Guys again in need of a bit of advice pleeeaassseee!!!!!!

STILL fighting the Lloyds TSB for bank charges. Has gone as far as going to the local County Court(allocation questionaire completed) and a further £100 paid as Lloyds decided to defend the case!! why are they SO awkward anyway District Judge at Colchester considered the papers and quote ordered that Transfer to Southend County Court and refer to a different District Judge for allocation and case management with other similar cases proceeding in Essex. Because this order has been made by the court without considering reps from the parties, the parties have the right to apply to have the order set aside,varied or stayed. A party wishing to make an application must sent or deliver the application to the court (together with any appropriate fee) to arrive within 7 days of this service order. That was decided on the 19th Feb however, the letter attached along with that desion was dated 28th Feb by the court which even if we had wanted to make an application we had no idea when it had occured and missed the dead line.!!! The courts are not helping. ANYWAY The case has been stayed until the 5th April. No time or anything has been stated do we attend this it does say that the District Judge Dudley in boxwork whatever that means. Also have complied a case file thanks to this absolutley brilliant forum do i need to forward that on for the district judges attention? Do kinda feel a little out of depth here reclaiming my bank charges from the co-op was a lot easier.

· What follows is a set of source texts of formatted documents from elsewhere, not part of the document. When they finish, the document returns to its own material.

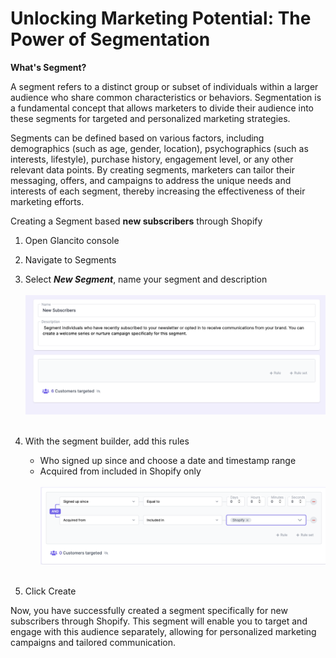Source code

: # Unlocking Marketing Potential: The Power of Segmentation

**What's Segment?**

A segment refers to a distinct group or subset of individuals within a larger audience who share common characteristics or behaviors. Segmentation is a fundamental concept that allows marketers to divide their audience into these segments for targeted and personalized marketing strategies.

Segments can be defined based on various factors, including demographics (such as age, gender, location), psychographics (such as interests, lifestyle), purchase history, engagement level, or any other relevant data points. By creating segments, marketers can tailor their messaging, offers, and campaigns to address the unique needs and interests of each segment, thereby increasing the effectiveness of their marketing efforts.

Creating a Segment based **new subscribers** through Shopify

1. Open Glancito console
2. Navigate to Segments
3. Select  ***New Segment***, name your segment and description
   <br> <!-- Add an empty line --> </br> 
   ![Create Segment](../assets/guides/create-segment.png)
   <br> <!-- Add an empty line --> </br>
4. With the segment builder, add this rules

    * Who signed up since and choose a date and timestamp range
    * Acquired from included in Shopify only
      <br> <!-- Add an empty line --> </br>
    ![Create Segment](../assets/guides/segment-rules.png)
      <br> <!-- Add an empty line --> </br>
5. Click Create 

Now, you have successfully created a segment specifically for new subscribers through Shopify. This segment will enable you to target and engage with this audience separately, allowing for personalized marketing campaigns and tailored communication. 
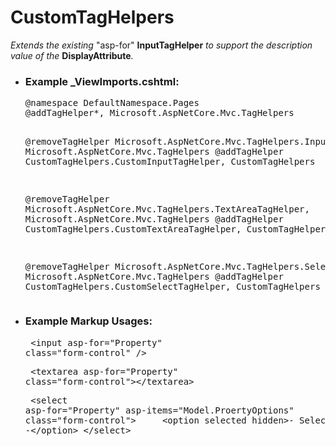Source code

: # CustomTagHelpers

<em>Extends the existing</em> "asp-for" <strong>InputTagHelper</strong> <em>to support the description value of the</em> <strong>DisplayAttribute</strong><em>.</em><br />
<ul>
    <li>
        <h3>Example _ViewImports.cshtml:</h3>
        <pre>
@namespace DefaultNamespace.Pages
@addTagHelper*, Microsoft.AspNetCore.Mvc.TagHelpers  
 
@removeTagHelper Microsoft.AspNetCore.Mvc.TagHelpers.InputTagHelper, Microsoft.AspNetCore.Mvc.TagHelpers
@addTagHelper CustomTagHelpers.CustomInputTagHelper, CustomTagHelpers

@removeTagHelper Microsoft.AspNetCore.Mvc.TagHelpers.TextAreaTagHelper, Microsoft.AspNetCore.Mvc.TagHelpers
@addTagHelper CustomTagHelpers.CustomTextAreaTagHelper, CustomTagHelpers

@removeTagHelper Microsoft.AspNetCore.Mvc.TagHelpers.SelectTagHelper, Microsoft.AspNetCore.Mvc.TagHelpers
@addTagHelper CustomTagHelpers.CustomSelectTagHelper, CustomTagHelpers</pre>
    </li>
    <li>
        <h3>Example Markup Usages:</h3>
        <pre>
&lt;input asp-for="Property" class="form-control" /></pre>
        <pre> 
&lt;textarea asp-for="Property" class="form-control">&lt;/textarea></pre>
        <pre>
&lt;select asp-for="Property" asp-items="Model.ProertyOptions" class="form-control">
 &nbsp; &nbsp; &lt;option selected hidden>- Select -&lt;/option>
&lt;/select></pre>
    </li>
</ul>
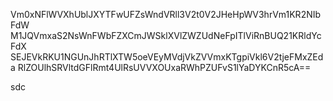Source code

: Vm0xNFlWVXhUblJXYTFwUFZsWndVRll3V2t0V2JHeHpWV3hrVm1KR2NIbFdW
M1JQVmxaS2NsWnFWbFZXCmJWSklXVlZWZUdNeFpITlViRnBUQ21KRldYcFdX
SEJEVkRKU1NGUnJhRTlXTW5oeVEyMVdjVkZVVmxKTgpiVkl6V2tjeFMxZEda
RlZOUlhSRVltdGFlRmt4UlRsUVVXOUxaRWhPZUFvS1lYaDYKCnR5cA==

sdc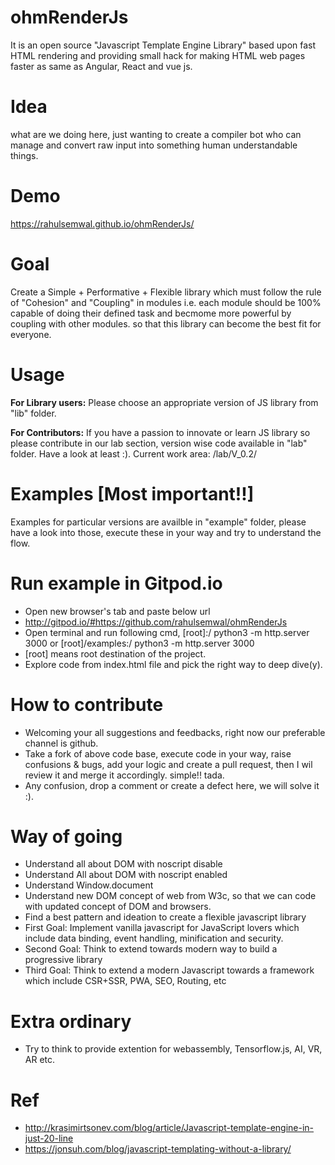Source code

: # ohmRenderJs
It is an open source "Javascript Template Engine Library" based upon fast HTML rendering and providing small hack for making HTML web pages faster as same as Angular, React and vue js.  

# Idea
what are we doing here, just wanting to create a compiler bot who can manage and convert raw input into something human understandable things.

# Demo
https://rahulsemwal.github.io/ohmRenderJs/

# Goal
Create a Simple + Performative + Flexible library which must follow the rule of "Cohesion" and "Coupling" in modules i.e. each module should be 100% capable of doing their defined task and becmome more powerful by coupling with other modules. so that this library can become the best fit for everyone.    

# Usage
**For Library users:** Please choose an appropriate version of JS library from "lib" folder.

**For Contributors:** If you have a passion to innovate or learn JS library so please contribute in our lab section, version wise code available in "lab" folder. Have a look at least :).
Current work area: /lab/V_0.2/

# Examples [Most important!!]
Examples for particular versions are availble in "example" folder, please have a look into those, execute these in your way and try to understand the flow.

# Run example in Gitpod.io
  - Open new browser's tab and paste below url
  - http://gitpod.io/#https://github.com/rahulsemwal/ohmRenderJs
  - Open terminal and run following cmd, [root]:/ python3 -m http.server 3000 or [root]/examples:/ python3 -m http.server 3000
  - [root] means root destination of the project.
  - Explore code from index.html file and pick the right way to deep dive(y).

# How to contribute
  - Welcoming your all suggestions and feedbacks, right now our preferable channel is github. 
  - Take a fork of above code base, execute code in your way, raise confusions & bugs, add your logic and create a pull request, then I wil review it and merge it accordingly. simple!! tada.
  - Any confusion, drop a comment or create a defect here, we will solve it :).

# Way of going
  - Understand all about DOM with noscript disable
  - Understand All about DOM with noscript enabled
  - Understand Window.document
  - Understand new DOM concept of web from W3c, so that we can code with updated concept of DOM and browsers.
  - Find a best pattern and ideation to create a flexible javascript library
  - First Goal: Implement vanilla javascript for JavaScript lovers which include data binding, event handling, minification and security. 
  - Second Goal: Think to extend towards modern way to build a progressive library 
  - Third Goal: Think to extend a modern Javascript towards a framework which include CSR+SSR, PWA, SEO, Routing, etc

# Extra ordinary
  - Try to think to provide extention for webassembly, Tensorflow.js, AI, VR, AR etc.     
  
# Ref
- http://krasimirtsonev.com/blog/article/Javascript-template-engine-in-just-20-line
- https://jonsuh.com/blog/javascript-templating-without-a-library/
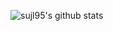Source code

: ![sujl95's github stats](https://github-readme-stats.vercel.app/api?username=sujl95&show_icons=true&theme=synthwave)
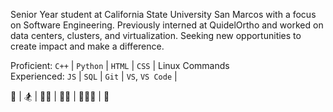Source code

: Senior Year student at California State University San Marcos with a focus on Software Engineering.  Previously interned at QuidelOrtho and worked on data centers, clusters, and virtualization.  Seeking new opportunities to create impact and make a difference.

Proficient: `C++` | `Python` | `HTML` | `CSS` | Linux Commands  
Experienced: `JS` | `SQL` | `Git` | `VS`, `VS Code` | 

🥋 | 🏂 | 🏋🏽 | 🏌🏽 | 🏄🏽‍♂️ | 🔫
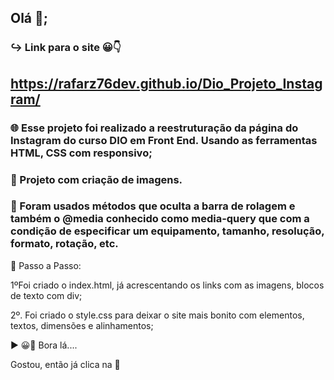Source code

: ## Olá 👋;

### ↪ Link para o site 😀👇
## https://rafarz76dev.github.io/Dio_Projeto_Instagram/

### 🌐 Esse projeto foi realizado a reestruturação da página do Instagram do curso DIO em Front End. Usando as ferramentas HTML,  CSS com responsivo;

### 🔵 Projeto com criação de imagens.

### 🔵 Foram usados métodos que oculta a barra de rolagem e também o @media conhecido como media-query que com a condição de especificar um equipamento, tamanho, resolução, formato, rotação, etc.

🚀 Passo a Passo:

1ºFoi criado o index.html, já acrescentando os links com as imagens, blocos de texto com div;

2º. Foi criado o style.css para deixar o site mais bonito com elementos, textos, dimensões e alinhamentos;

▶ 😀👀 Bora lá....

Gostou, então já clica na 🌟
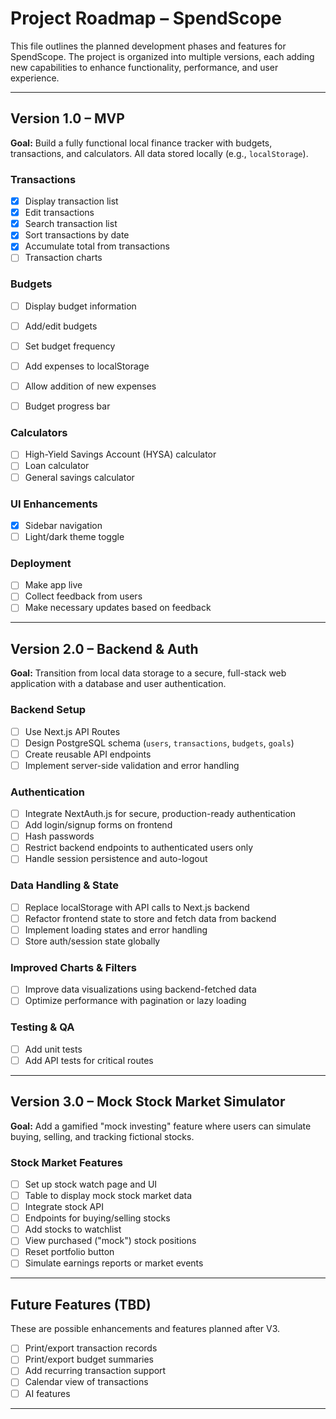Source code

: # Project Roadmap – SpendScope

This file outlines the planned development phases and features for SpendScope. The project is organized into multiple versions, each adding new capabilities to enhance functionality, performance, and user experience.

---

## Version 1.0 – MVP

**Goal:** Build a fully functional local finance tracker with budgets, transactions, and calculators. All data stored locally (e.g., `localStorage`).

### Transactions
- [x] Display transaction list
- [X] Edit transactions
- [X] Search transaction list
- [X] Sort transactions by date
- [X] Accumulate total from transactions
- [ ] Transaction charts

### Budgets
- [ ] Display budget information
- [ ] Add/edit budgets
- [ ] Set budget frequency
- [ ] Add expenses to localStorage
- [ ] Allow addition of new expenses
- [ ] Budget progress bar


### Calculators
- [ ] High-Yield Savings Account (HYSA) calculator
- [ ] Loan calculator
- [ ] General savings calculator

### UI Enhancements
- [X] Sidebar navigation
- [ ] Light/dark theme toggle

### Deployment
- [ ] Make app live
- [ ] Collect feedback from users
- [ ] Make necessary updates based on feedback

---

## Version 2.0 – Backend & Auth

**Goal:** Transition from local data storage to a secure, full-stack web application with a database and user authentication.

### Backend Setup
- [ ] Use Next.js API Routes
- [ ] Design PostgreSQL schema (`users`, `transactions`, `budgets`, `goals`)
- [ ] Create reusable API endpoints
- [ ] Implement server-side validation and error handling

### Authentication
- [ ] Integrate NextAuth.js for secure, production-ready authentication
- [ ] Add login/signup forms on frontend
- [ ] Hash passwords
- [ ] Restrict backend endpoints to authenticated users only
- [ ] Handle session persistence and auto-logout

### Data Handling & State
- [ ] Replace localStorage with API calls to Next.js backend
- [ ] Refactor frontend state to store and fetch data from backend
- [ ] Implement loading states and error handling
- [ ] Store auth/session state globally

### Improved Charts & Filters
- [ ] Improve data visualizations using backend-fetched data
- [ ] Optimize performance with pagination or lazy loading

### Testing & QA
- [ ] Add unit tests 
- [ ] Add API tests for critical routes

---

## Version 3.0 – Mock Stock Market Simulator

**Goal:** Add a gamified "mock investing" feature where users can simulate buying, selling, and tracking fictional stocks.

### Stock Market Features
- [ ] Set up stock watch page and UI
- [ ] Table to display mock stock market data
- [ ] Integrate stock API
- [ ] Endpoints for buying/selling stocks
- [ ] Add stocks to watchlist
- [ ] View purchased ("mock") stock positions
- [ ] Reset portfolio button
- [ ] Simulate earnings reports or market events

---

## Future Features (TBD)

These are possible enhancements and features planned after V3.

- [ ] Print/export transaction records
- [ ] Print/export budget summaries
- [ ] Add recurring transaction support
- [ ] Calendar view of transactions
- [ ] AI features

---
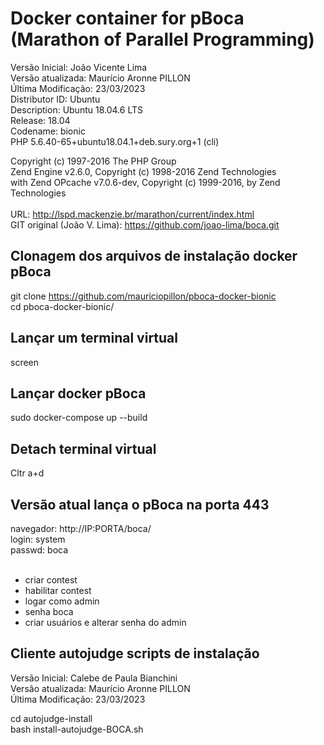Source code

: # Docker container for pBoca (Marathon of Parallel Programming)

Versão Inicial: João Vicente Lima <br>
Versão atualizada: Maurício Aronne PILLON <br>
Última Modificação: 23/03/2023 <br>
Distributor ID: Ubuntu <br>
Description:    Ubuntu 18.04.6 LTS <br>
Release:        18.04 <br>
Codename:       bionic <br>
PHP 5.6.40-65+ubuntu18.04.1+deb.sury.org+1 (cli) <br>
    <p>Copyright (c) 1997-2016 The PHP Group <br>
     Zend Engine v2.6.0, Copyright (c) 1998-2016 Zend Technologies <br>
     with Zend OPcache v7.0.6-dev, Copyright (c) 1999-2016, by Zend Technologies <br>
<br>
URL: http://lspd.mackenzie.br/marathon/current/index.html <br>
GIT original (João V. Lima): https://github.com/joao-lima/boca.git <br>


## Clonagem dos arquivos de instalação docker pBoca
git clone https://github.com/mauriciopillon/pboca-docker-bionic <br>
cd pboca-docker-bionic/ <br>
## Lançar um terminal virtual
screen <br>
## Lançar docker pBoca
sudo docker-compose up --build <br>
## Detach terminal virtual
Cltr a+d <br>

## Versão atual lança o pBoca na porta 443
navegador: http://IP:PORTA/boca/ <br>
login: system <br>
passwd: boca <br>
<br>
* criar contest <br>
* habilitar contest <br>
* logar como admin <br>
* senha boca <br>
* criar usuários e alterar senha do admin<br>

## Cliente autojudge scripts de instalação
Versão Inicial: Calebe de Paula Bianchini <br>
Versão atualizada: Maurício Aronne PILLON <br>
Última Modificação: 23/03/2023 <br>

cd autojudge-install<br>
bash install-autojudge-BOCA.sh <br>

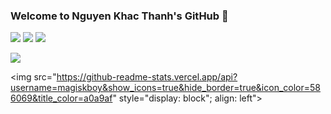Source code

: <div>
  
  ### Welcome to Nguyen Khac Thanh's GitHub 👋

  ![](https://img.shields.io/badge/-Linux-e8a83a?style=flat-square&logo=Linux&logoColor=fff)
  ![](https://img.shields.io/badge/-Python-0a74c4?style=flat-square&logo=Python&logoColor=fff)
  ![](https://img.shields.io/badge/-Javascript-e5cd0c?style=flat-square&logo=Javascript&logoColor=fff)
  
</div>

<div>
  <img src="https://github-readme-stats.vercel.app/api/top-langs/?username=magiskboy&langs_count=10&&hide_border=true&title_color=a0a9af&layout=compact&hide=jupyter%20notebook,matlab,css" style="display: block; align: right">
  
  <img src="https://github-readme-stats.vercel.app/api?username=magiskboy&show_icons=true&hide_border=true&icon_color=586069&title_color=a0a9af" style="display: block"; align: left">
</div>
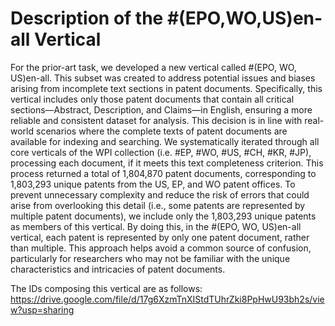 # Description of the #(EPO,WO,US)en-all Vertical
For the prior-art task, we developed a new vertical called #(EPO, WO, US)en-all. 
This subset was created to address potential issues and biases arising from incomplete text sections in patent documents. 
Specifically, this vertical includes only those patent documents that contain all critical sections—Abstract, Description, and Claims—in English, ensuring a more reliable and consistent dataset for analysis. 
This decision is in line with real-world scenarios where the complete texts of patent documents are available for indexing and searching. 
We systematically iterated through all core verticals of the WPI collection (i.e. #EP, #WO, #US, #CH, #KR, #JP), processing each document, if it meets this text completeness criterion. 
This process returned a total of 1,804,870 patent documents, corresponding to 1,803,293 unique patents from the US, EP, and WO patent offices. 
To prevent unnecessary complexity and reduce the risk of errors that could arise from overlooking this detail (i.e., some patents are represented by multiple patent documents), 
we include only the 1,803,293 unique patents as members of this vertical. By doing this, in the #(EPO, WO, US)en-all vertical, 
each patent is represented by only one patent document, rather than multiple. This approach helps avoid a common source of confusion, 
particularly for researchers who may not be familiar with the unique characteristics and intricacies of patent documents. 

The IDs composing this vertical are as follows:
https://drive.google.com/file/d/17g6XzmTnXIStdTUhrZki8PpHwU93bh2s/view?usp=sharing
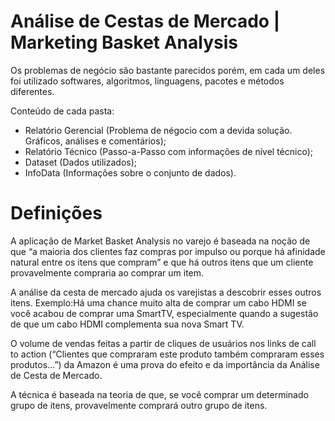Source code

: # Análise de Cestas de Mercado | Marketing Basket Analysis
Os problemas de negócio são bastante parecidos porém, em cada um deles foi utilizado softwares, algoritmos, linguagens, pacotes e métodos diferentes.

Conteúdo de cada pasta:

- Relatório Gerencial (Problema de négocio com a devida solução. Gráficos, análises e comentários);
- Relatório Técnico (Passo-a-Passo com informações de nível técnico);
- Dataset (Dados utilizados);
- InfoData (Informações sobre o conjunto de dados). 

# Definições

A aplicação de Market Basket Analysis no varejo é baseada na noção de que “a maioria dos  clientes  faz  compras  por  impulso  ou  porque  há  afinidade  natural  entre  os  itens  que compram” e que há outros itens que um cliente provavelmente compraria ao comprar um item. 

A análise da cesta de mercado ajuda os varejistas a descobrir esses outros itens. Exemplo:Há uma chance muito alta de comprar um cabo HDMI se você acabou de comprar uma SmartTV, especialmente quando a sugestão de que um cabo HDMI complementa sua nova Smart TV. 

O  volume  de  vendas  feitas  a  partir  de  cliques  de  usuários  nos  links  de call  to  action (“Clientes que compraram este produto também compraram esses produtos...”) da  Amazon  é uma prova do efeito e da importância da Análise de Cesta de Mercado.

A técnica é baseada na teoria de que, se você comprar um determinado grupo de itens, provavelmente comprará outro grupo de itens.

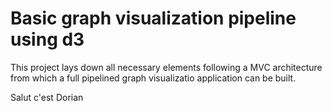# Basic graph visualization pipeline using d3

This project lays down all necessary elements following a MVC architecture from which a full pipelined graph visualizatio application can be built.

Salut c'est Dorian
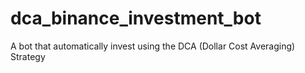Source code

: # dca_binance_investment_bot
A bot that automatically invest using the DCA (Dollar Cost Averaging) Strategy
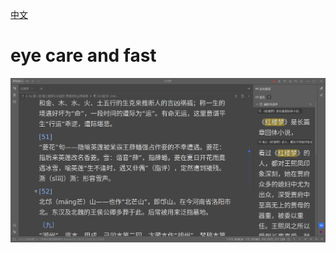 [中文](https://github.com/IAliceBobI/sy-eye-care-dark-theme/blob/main/README_zh_CN.md)

# eye care and fast

![Alt text](image.png)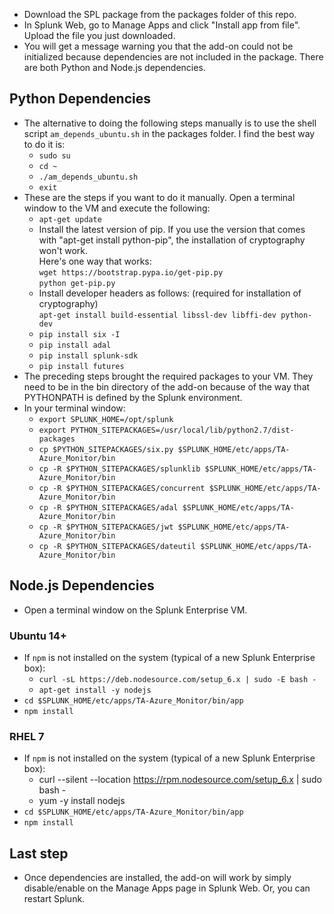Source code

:* Download the SPL package from the packages folder of this repo.
* In Splunk Web, go to Manage Apps and click "Install app from file". Upload the file you just downloaded.
* You will get a message warning you that the add-on could not be initialized because dependencies are not included in the package. There are both Python and Node.js dependencies.

## Python Dependencies
* The alternative to doing the following steps manually is to use the shell script `am_depends_ubuntu.sh` in the packages folder. I find the best way to do it is:
  * `sudo su`
  * `cd ~`
  * `./am_depends_ubuntu.sh`
  * `exit`  
* These are the steps if you want to do it manually. Open a terminal window to the VM and execute the following:
  * `apt-get update`
  * Install the latest version of pip. If you use the version that comes with "apt-get install python-pip", the installation of cryptography won't work.  
    Here's one way that works:  
      `wget https://bootstrap.pypa.io/get-pip.py`  
      `python get-pip.py`  
  * Install developer headers as follows:  (required for installation of cryptography)  
    `apt-get install build-essential libssl-dev libffi-dev python-dev` 
  * `pip install six -I`
  * `pip install adal` 
  * `pip install splunk-sdk` 
  * `pip install futures` 
* The preceding steps brought the required packages to your VM. They need to be in the bin directory of the add-on because of the way that PYTHONPATH is defined by the Splunk environment.  
* In your terminal window:
  * `export SPLUNK_HOME=/opt/splunk`
  * `export PYTHON_SITEPACKAGES=/usr/local/lib/python2.7/dist-packages`
  * `cp $PYTHON_SITEPACKAGES/six.py $SPLUNK_HOME/etc/apps/TA-Azure_Monitor/bin`
  * `cp -R $PYTHON_SITEPACKAGES/splunklib $SPLUNK_HOME/etc/apps/TA-Azure_Monitor/bin`
  * `cp -R $PYTHON_SITEPACKAGES/concurrent $SPLUNK_HOME/etc/apps/TA-Azure_Monitor/bin`
  * `cp -R $PYTHON_SITEPACKAGES/adal $SPLUNK_HOME/etc/apps/TA-Azure_Monitor/bin`
  * `cp -R $PYTHON_SITEPACKAGES/jwt $SPLUNK_HOME/etc/apps/TA-Azure_Monitor/bin`
  * `cp -R $PYTHON_SITEPACKAGES/dateutil $SPLUNK_HOME/etc/apps/TA-Azure_Monitor/bin`

## Node.js Dependencies
* Open a terminal window on the Splunk Enterprise VM.

### Ubuntu 14+
* If `npm` is not installed on the system (typical of a new Splunk Enterprise box):
  * `curl -sL https://deb.nodesource.com/setup_6.x | sudo -E bash -`
  * `apt-get install -y nodejs`
* `cd $SPLUNK_HOME/etc/apps/TA-Azure_Monitor/bin/app`
* `npm install`

### RHEL 7
* If `npm` is not installed on the system (typical of a new Splunk Enterprise box):
  * curl --silent --location https://rpm.nodesource.com/setup_6.x | sudo bash -
  * yum -y install nodejs
* `cd $SPLUNK_HOME/etc/apps/TA-Azure_Monitor/bin/app`
* `npm install`

## Last step
* Once dependencies are installed, the add-on will work by simply disable/enable on the Manage Apps page in Splunk Web. Or, you can restart Splunk.

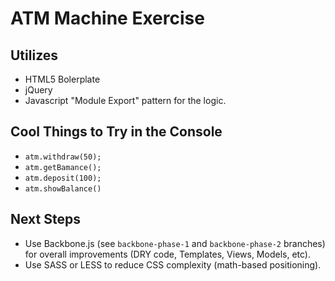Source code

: ATM Machine Exercise
====================

Utilizes
--------
* HTML5 Bolerplate
* jQuery
* Javascript "Module Export" pattern for the logic.

Cool Things to Try in the Console
---------------------------------
* `atm.withdraw(50);`
* `atm.getBamance();`
* `atm.deposit(100);`
* `atm.showBalance()`

Next Steps
----------
* Use Backbone.js (see `backbone-phase-1` and `backbone-phase-2` branches) for overall improvements (DRY code, Templates, Views, Models, etc).
* Use SASS or LESS to reduce CSS complexity (math-based positioning).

Also one more quick question, if the OFT do decided to lower the bank charges and not investigate, does this mean that the bank will only offer a % of the charges now, seeing how we have come this far? and can we claim the £100 that was paid with submission of the allocation questionnaire in with the charges?

I would be very appreciative if someone could give me some guidance as to what to do next or if there is anything i could do to help us win this case.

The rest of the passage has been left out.